Jamie Levy's job revolves around answering this question. As the Head of Engagement for Shopify Plus, Jamie's favorite approach is selfless service. She focuses on diving deep with customers and getting more meaningful insights from them. She shared some of those insights with us on a recent episode of Subscription Ecommerce Live.

We've taken some of the highlights of her comments and included them below to help your brand create customer connections that lead to growth. By the end, you’ll have 8 actionable steps you and your team can take to get more meaningful feedback from your subscribers. 

Humanize Your Brand

How customers look at your brand sets the tone of the relationship.

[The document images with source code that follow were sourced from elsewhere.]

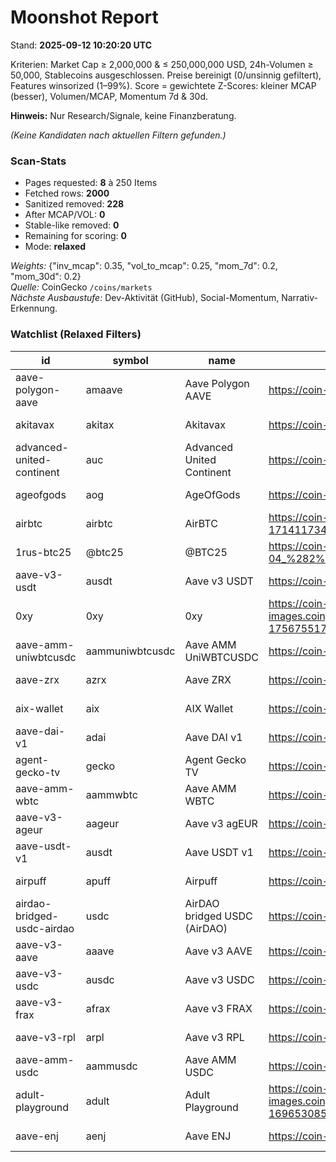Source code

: # Moonshot Report

Stand: **2025-09-12 10:20:20 UTC**

Kriterien: Market Cap ≥ 2,000,000 & ≤ 250,000,000 USD, 24h-Volumen ≥ 50,000, Stablecoins ausgeschlossen. Preise bereinigt (0/unsinnig gefiltert), Features winsorized (1–99%).
Score = gewichtete Z-Scores: kleiner MCAP (besser), Volumen/MCAP, Momentum 7d & 30d.

**Hinweis:** Nur Research/Signale, keine Finanzberatung.

_(Keine Kandidaten nach aktuellen Filtern gefunden.)_


### Scan-Stats
- Pages requested: **8** à 250 Items
- Fetched rows: **2000**
- Sanitized removed: **228**
- After MCAP/VOL: **0**
- Stable-like removed: **0**
- Remaining for scoring: **0**
- Mode: **relaxed**


*Weights:* {"inv_mcap": 0.35, "vol_to_mcap": 0.25, "mom_7d": 0.2, "mom_30d": 0.2}  
*Quelle:* CoinGecko `/coins/markets`  
*Nächste Ausbaustufe:* Dev-Aktivität (GitHub), Social-Momentum, Narrativ-Erkennung.


### Watchlist (Relaxed Filters)
| id                         | symbol          | name                         | image                                                                                                                |        price_usd |   mcap_usd | rank   |   fully_diluted_valuation |     vol_24h_usd |         high_24h |          low_24h |   price_change_24h |   price_change_percentage_24h |   market_cap_change_24h |   market_cap_change_percentage_24h |   circulating_supply |     total_supply |   max_supply |              ath |   ath_change_percentage | ath_date                 |             atl |   atl_change_percentage | atl_date                 | roi   | last_updated             |   price_change_percentage_24h_in_currency |   ch_30d_pct |   ch_7d_pct |
|----------------------------|-----------------|------------------------------|----------------------------------------------------------------------------------------------------------------------|------------------|------------|--------|---------------------------|-----------------|------------------|------------------|--------------------|-------------------------------|-------------------------|------------------------------------|----------------------|------------------|--------------|------------------|-------------------------|--------------------------|-----------------|-------------------------|--------------------------|-------|--------------------------|-------------------------------------------|--------------|-------------|
| aave-polygon-aave          | amaave          | Aave Polygon AAVE            | https://coin-images.coingecko.com/coins/images/17239/large/amAAVE_2x.png?1696516796                                  |    310.94        |          0 |        |          942706           |     0           |    314.76        |    302.22        |        2.83        |                       0.91963 |                       0 |                                  0 |                    0 |   3032.02        | nan          |    470.81        |               -34.101   | 2021-09-03T16:00:33.816Z |    46.05        |               573.805   | 2022-06-18T21:00:55.939Z |       | 2025-09-12T10:15:04.094Z |                                0.919635   |       -3.616 |      -0.131 |
| akitavax                   | akitax          | Akitavax                     | https://coin-images.coingecko.com/coins/images/23043/large/coingeckologoakitax.png?1696522336                        |      0           |          0 |        |           14874.2         |    47.12        |      1.64e-06    |      1.61e-06    |       -3.19836e-08 |                      -1.94814 |                       0 |                                  0 |                    0 |      9.24e+09    |   1e+10      |      0.00387473  |               -99.9584  | 2022-01-26T06:28:54.013Z |     7.33842e-07 |               119.739   | 2025-08-12T12:22:04.463Z |       | 2025-09-12T10:07:45.924Z |                               -1.94814    |       58.651 |      24.998 |
| advanced-united-continent  | auc             | Advanced United Continent    | https://coin-images.coingecko.com/coins/images/24369/large/200x200.png?1696523553                                    |      0           |          0 |        |               1.29494e+06 |   220.42        |      0.00021614  |      0.00021564  |        1.84012e-07 |                       0.08533 |                       0 |                                  0 |                    0 |      6e+09       | nan          |     49.93        |               -99.9996  | 2022-05-06T23:09:08.473Z |     0.00010573  |               104.132   | 2025-06-16T04:24:37.246Z |       | 2025-09-11T23:53:43.685Z |                                0.0853338  |      -30.491 |      22.967 |
| ageofgods                  | aog             | AgeOfGods                    | https://coin-images.coingecko.com/coins/images/22133/large/aog.PNG?1696521479                                        |      0           |          0 |        |          224793           | 63965           |      0.00084942  |      0.00080702  |        1.942e-05   |                       2.38764 |                       0 |                                  0 |                    0 |      2.7e+08     |   2.7e+08    |      1.12        |               -99.9257  | 2022-01-05T18:10:31.864Z |     0.00080702  |                 2.93897 | 2025-09-11T12:51:18.679Z |       | 2025-09-12T10:17:35.895Z |                                2.38764    |      -31.405 |     -13.941 |
| airbtc                     | airbtc          | AirBTC                       | https://coin-images.coingecko.com/coins/images/37369/large/photo_2024-04-21_01-29-59.jpg?1714117341                  |      0           |          0 |        |           16471.7         |     1.11        |    nan           |    nan           |      nan           |                     nan       |                     nan |                                nan |                    0 |      2.1e+11     |   2.1e+11    |      1.291e-05   |               -99.3922  | 2024-06-12T12:38:20.387Z |     4.9799e-08  |                57.5071  | 2025-03-01T11:00:10.721Z |       | 2025-09-10T07:17:03.265Z |                              nan          |        0.54  |      -0.452 |
| 1rus-btc25                 | @btc25          | @BTC25                       | https://coin-images.coingecko.com/coins/images/38584/large/photo_2024-03-04_12-32-04_%282%29.png?1718088255          |      0           |          0 |        |          212812           |     4.58        |      5.10048e-10 |      5.00769e-10 |       -3.84757e-12 |                      -0.75464 |                       0 |                                  0 |                    0 |      4.2069e+14  |   4.2069e+14 |      8.923e-09   |               -94.3251  | 2024-12-14T18:14:45.627Z |     2.67099e-10 |                89.5722  | 2025-05-29T04:36:09.735Z |       | 2025-09-12T10:18:29.096Z |                               -0.754636   |       -7.59  |       0.431 |
| aave-v3-usdt               | ausdt           | Aave v3 USDT                 | https://coin-images.coingecko.com/coins/images/32884/large/USDT.PNG?1699768611                                       |      1           |          0 |        |             nan           |     6.55489e+07 |      1           |      1           |        3.7e-05     |                       0.0037  |                       0 |                                  0 |                    0 |    nan           | nan          |      1.004       |                -0.32686 | 2024-01-03T12:15:19.331Z |     0.99785     |                 0.23751 | 2024-12-30T07:05:12.236Z |       | 2025-09-12T10:17:24.612Z |                                0.00369932 |        0.024 |       0.022 |
| 0xy                        | 0xy             | 0xy                          | https://coin-images.coingecko.com/coins/images/68838/large/%D0%A7%D0%B0%D1%82_%D1%82%D0%B3.png?1756755172            |      0           |          0 |        |            2753.97        |  1091.29        |      6.03e-06    |      2.7e-06     |       -3.24297e-06 |                     -53.8102  |                       0 |                                  0 |                    0 |      9.9e+08     |   9.9e+08    |      0.108905    |               -99.9975  | 2025-09-01T20:59:02.737Z |     1.31e-06    |               112.658   | 2025-09-05T20:54:15.280Z |       | 2025-09-12T10:15:13.268Z |                              -53.8102     |      nan     |     -90.799 |
| aave-amm-uniwbtcusdc       | aammuniwbtcusdc | Aave AMM UniWBTCUSDC         | https://coin-images.coingecko.com/coins/images/17255/large/aAmmUniWBTCUSDC.png?1696516811                            |      1.24718e+14 |          0 |        |            1761.27        |     0           |      1.26386e+14 |      1.23766e+14 |        3.45637e+10 |                       0.02779 |                       0 |                                  0 |                    0 |      1.41221e-11 | nan          |      1.67449e+14 |               -25.7074  | 2025-06-10T10:45:19.643Z |     3.28263e+13 |               278.971   | 2022-11-22T10:00:10.174Z |       | 2025-09-12T10:10:08.187Z |                                0.0277916  |       -2.518 |       0.246 |
| aave-zrx                   | azrx            | Aave ZRX                     | https://coin-images.coingecko.com/coins/images/14264/large/aZRX.9be555a9.png?1696513965                              |      0.28        |          0 |        |           40015           |     0           |      0.283607    |      0.274963    |       -0.00444639  |                      -1.5838  |                       0 |                                  0 |                    0 | 144739           | nan          |      2.38        |               -88.3802  | 2021-04-13T18:01:20.595Z |     0.147544    |                87.2635  | 2023-01-01T05:00:03.182Z |       | 2025-09-12T10:15:11.701Z |                               -1.5838     |        3.692 |       1.814 |
| aix-wallet                 | aix             | AIX Wallet                   | https://coin-images.coingecko.com/coins/images/67563/large/aix_logo_200.png?1753178357                               |      0.12        |          0 |        |               9.37817e+08 |  2164.46        |      0.119144    |      0.116408    |       -0.00096831  |                      -0.81924 |                       0 |                                  0 |                    0 |      8e+09       |   8e+09      |      0.37672     |               -68.8814  | 2025-07-26T12:54:43.691Z |     0.089137    |                31.5169  | 2025-08-05T07:43:28.625Z |       | 2025-09-12T10:18:20.246Z |                               -0.819245   |       -3.921 |      -5.498 |
| aave-dai-v1                | adai            | Aave DAI v1                  | https://coin-images.coingecko.com/coins/images/10843/large/aDAI.png?1696510799                                       |      1           |          0 |        |             nan           |    16.39        |      1.004       |      0.995139    |       -0.0039532   |                      -0.39409 |                       0 |                                  0 |                    0 |      0           | nan          |      1.71        |               -41.6831  | 2020-08-09T22:15:37.798Z |     0.654416    |                52.6797  | 2025-02-28T04:05:03.632Z |       | 2025-09-12T10:15:01.756Z |                               -0.394093   |       -0.03  |      -0.281 |
| agent-gecko-tv             | gecko           | Agent Gecko TV               | https://coin-images.coingecko.com/coins/images/68802/large/Gecko-Logo.png?1756625797                                 |      0.02        |          0 |        |          212157           |   184.61        |      0.0214922   |      0.0207788   |        0.00026119  |                       1.24562 |                       0 |                                  0 |                    0 |      1e+07       |   1e+07      |      0.0221307   |                -4.13483 | 2025-08-31T17:49:55.272Z |     0.0202599   |                 4.71765 | 2025-09-09T20:49:38.411Z |       | 2025-09-12T10:17:31.369Z |                                1.24562    |      nan     |      -0.113 |
| aave-amm-wbtc              | aammwbtc        | Aave AMM WBTC                | https://coin-images.coingecko.com/coins/images/17215/large/aAMMWBTC_2x.png?1696516771                                | 114673           |          0 |        |           35869           |     0           | 117567           | 113258           |      701.8         |                       0.61609 |                       0 |                                  0 |                    0 |      0.312797    | nan          | 124459           |                -7.90955 | 2025-08-14T04:30:32.584Z | 15543.8         |               637.365   | 2022-11-22T10:00:14.566Z |       | 2025-09-12T10:10:07.844Z |                                0.616088   |       -4.76  |       0.992 |
| aave-v3-ageur              | aageur          | Aave v3 agEUR                | https://coin-images.coingecko.com/coins/images/32925/large/eur.png?1699826217                                        |      1.17        |          0 |        |             nan           |     0           |      1.17        |      1.17        |        0.00350499  |                       0.2999  |                       0 |                                  0 |                    0 |    nan           | nan          |      1.18        |                -0.85447 | 2025-07-01T09:35:10.920Z |     1.018       |                15.1276  | 2025-01-13T09:35:11.774Z |       | 2025-09-12T10:15:02.118Z |                                0.299899   |        0.03  |       0.331 |
| aave-usdt-v1               | ausdt           | Aave USDT v1                 | https://coin-images.coingecko.com/coins/images/11725/large/aUSDT.png?1696511607                                      |      1           |          0 |        |               1.16309e+07 |     0           |      1.005       |      0.995521    |       -0.00369688  |                      -0.36847 |                       0 |                                  0 |                    0 |      1.16188e+07 | nan          |    100.21        |               -99.0025  | 2020-06-26T13:27:00.909Z |     0.660155    |                51.422   | 2025-03-01T13:50:06.287Z |       | 2025-09-12T10:15:05.051Z |                               -0.368465   |        0.052 |      -0.255 |
| airpuff                    | apuff           | Airpuff                      | https://coin-images.coingecko.com/coins/images/36622/large/Airpuff_Icon.jpeg?1711980913                              |      0           |          0 |        |               3.99212e+06 | 86403           |      0.00404583  |      0.00341214  |        8.612e-05   |                       2.20486 |                       0 |                                  0 |                    0 |      1e+09       | nan          |      0.070533    |               -95.0165  | 2024-04-12T04:41:48.984Z |     0.00206131  |                70.5228  | 2025-04-09T04:33:06.617Z |       | 2025-09-12T10:16:40.128Z |                                2.20486    |       -0.389 |      16.689 |
| airdao-bridged-usdc-airdao | usdc            | AirDAO bridged USDC (AirDAO) | https://coin-images.coingecko.com/coins/images/52499/large/usdc.jpg?1733466274                                       |      1           |          0 |        |          125227           |     6.14        |      1.006       |      0.993827    |        7.756e-05   |                       0.00776 |                       0 |                                  0 |                    0 | 125250           | nan          |      1.27        |               -21.4546  | 2025-02-21T08:45:54.413Z |     0.872931    |                14.5351  | 2024-12-06T13:53:01.104Z |       | 2025-09-12T10:17:15.744Z |                                0.00775763 |        0.01  |      -0.01  |
| aave-v3-aave               | aaave           | Aave v3 AAVE                 | https://coin-images.coingecko.com/coins/images/32887/large/aave.png?1699773604                                       |    310.75        |          0 |        |             nan           |    22.87        |    313.72        |    301.1         |        6.96        |                       2.28674 |                       0 |                                  0 |                    0 |    nan           | nan          |    398.77        |               -22.0739  | 2024-12-16T20:45:09.116Z |    72.3         |               329.786   | 2024-07-05T03:15:36.612Z |       | 2025-09-12T10:10:01.819Z |                                2.28674    |       -3.664 |       1.009 |
| aave-v3-usdc               | ausdc           | Aave v3 USDC                 | https://coin-images.coingecko.com/coins/images/32847/large/usdc_%281%29.png?1699619355                               |      1           |          0 |        |             nan           |     6.33        |      0.999858    |      0.99983     |        1.095e-05   |                       0.0011  |                       0 |                                  0 |                    0 |    nan           | nan          |      1           |                -0.05033 | 2024-01-22T08:05:16.677Z |     0.99973     |                 0.0111  | 2025-06-05T08:00:58.560Z |       | 2025-09-12T10:15:11.140Z |                                0.00109519 |        0.006 |       0.001 |
| aave-v3-frax               | afrax           | Aave v3 FRAX                 | https://coin-images.coingecko.com/coins/images/32904/large/FRAX.png?1699802848                                       |      1           |          0 |        |             nan           |     0           |      0.998348    |      0.998218    |        3.97e-05    |                       0.00398 |                       0 |                                  0 |                    0 |    nan           | nan          |      1.002       |                -0.33823 | 2024-01-02T00:50:13.297Z |     0.988257    |                 1.01967 | 2024-04-13T20:05:31.228Z |       | 2025-09-12T10:15:09.558Z |                                0.00397678 |        0.003 |       0.01  |
| aave-v3-rpl                | arpl            | Aave v3 RPL                  | https://coin-images.coingecko.com/coins/images/32909/large/RPL.png?1699817497                                        |      6.36        |          0 |        |             nan           |     0           |      6.5         |      6.37        |       -0.00246424  |                      -0.0379  |                       0 |                                  0 |                    0 |    nan           | nan          |     38.8         |               -83.2482  | 2024-03-13T08:40:34.499Z |     3.23        |               101.39    | 2025-04-07T07:00:30.498Z |       | 2025-09-12T10:15:09.863Z |                               -0.0379001  |      -24.07  |      -0.843 |
| aave-amm-usdc              | aammusdc        | Aave AMM USDC                | https://coin-images.coingecko.com/coins/images/17226/large/aAMMUSDC_2x.png?1696516780                                |      1           |          0 |        |           32852           |     0           |      1.004       |      0.995169    |       -0.00427635  |                      -0.42613 |                       0 |                                  0 |                    0 |  32830.6         | nan          |      1.49        |               -32.929   | 2025-06-12T11:05:07.299Z |     0.662357    |                50.8631  | 2025-02-28T13:50:07.325Z |       | 2025-09-12T10:15:01.939Z |                               -0.426131   |        0.079 |      -0.274 |
| adult-playground           | adult           | Adult Playground             | https://coin-images.coingecko.com/coins/images/32053/large/0x565d3902d6a5a2d5ce28ff427423e88933334dd2.png?1696530850 |      0           |          0 |        |           45790           |     7.81        |    nan           |    nan           |      nan           |                     nan       |                     nan |                                nan |                    0 |      1e+08       |   1e+08      |      0.0352413   |               -98.7007  | 2023-12-15T21:35:44.371Z |     0.00015988  |               186.396   | 2025-04-10T16:23:20.741Z |       | 2025-09-04T05:31:30.674Z |                              nan          |       13.291 |       0     |
| aave-enj                   | aenj            | Aave ENJ                     | https://coin-images.coingecko.com/coins/images/14251/large/aENJ.ed76293b.png?1696513964                              |      0.07        |          0 |        |           11597.9         |     0           |      0.071921    |      0.069322    |       -8.44942e-05 |                      -0.11841 |                       0 |                                  0 |                    0 | 162626           | nan          |      4.81        |               -98.518   | 2021-11-25T10:01:47.259Z |     0.05591     |                27.4799  | 2025-06-22T20:30:01.593Z |       | 2025-09-12T10:15:03.171Z |                               -0.118409   |       -6.254 |       5.435 |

If you constantly speak to them like a corporation, they'll treat you like one. That means they won't offer you much in terms of actual engagement.

Successful brands are transparent and honest. They actually feel like human beings to the customer, making it easier for them to engage.

Jamie saw this firsthand when she came across the edible cookie brand Doughp. When the marketing lead left the small company, the founder had to figure out how to do her own Facebook ads with little knowledge.

Her solution? Be honest about it.

Successful brands are transparent and honest. They actually feel like human beings to the customer, making it easier for them to engage.

She posted a screenshot of text that basically said "Hey, I don't know how to do this but buy our cookie dough. It's on sale. You won't regret it."

The honesty stood out to Jamie. "That's how I would talk if I were in her position," she says. "I don't feel like that's coming from a brand; I feel like that's coming from a person."

Customers will give you more valuable feedback if you remind them that you're human. No one wants to talk to a corporation.

Create Opportunities for Actual Conversations

If you want to receive real feedback, you have to create a space for customers to give it to you. Surveys and short responses are great, but they usually only provide you with generalities.

Our friend Kristen LaFrance talks about this on another episode of Subscription Ecommerce Live, saying "one hour with a customer will tell you more than 10 survey emails ever will."

Oh, and bonus tip: This will affect your support and marketing, too.

Content creators will have someone to picture when they write blogs, make a social media post, or respond to a help ticket. You've taken the time to listen to them, so you'll know what will resonate (and what won't!).

These kinds of things only happen when the company prioritizes the research. You've got to create a habit of ongoing communications, directly with your customer base.

Don't Undervalue Connections

Customers respond to what they've connected with, and not every customer connection point will lead to an immediate sale. That's okay. In fact, Jamie says that creating that feeling of connection often goes further for the customer and the company.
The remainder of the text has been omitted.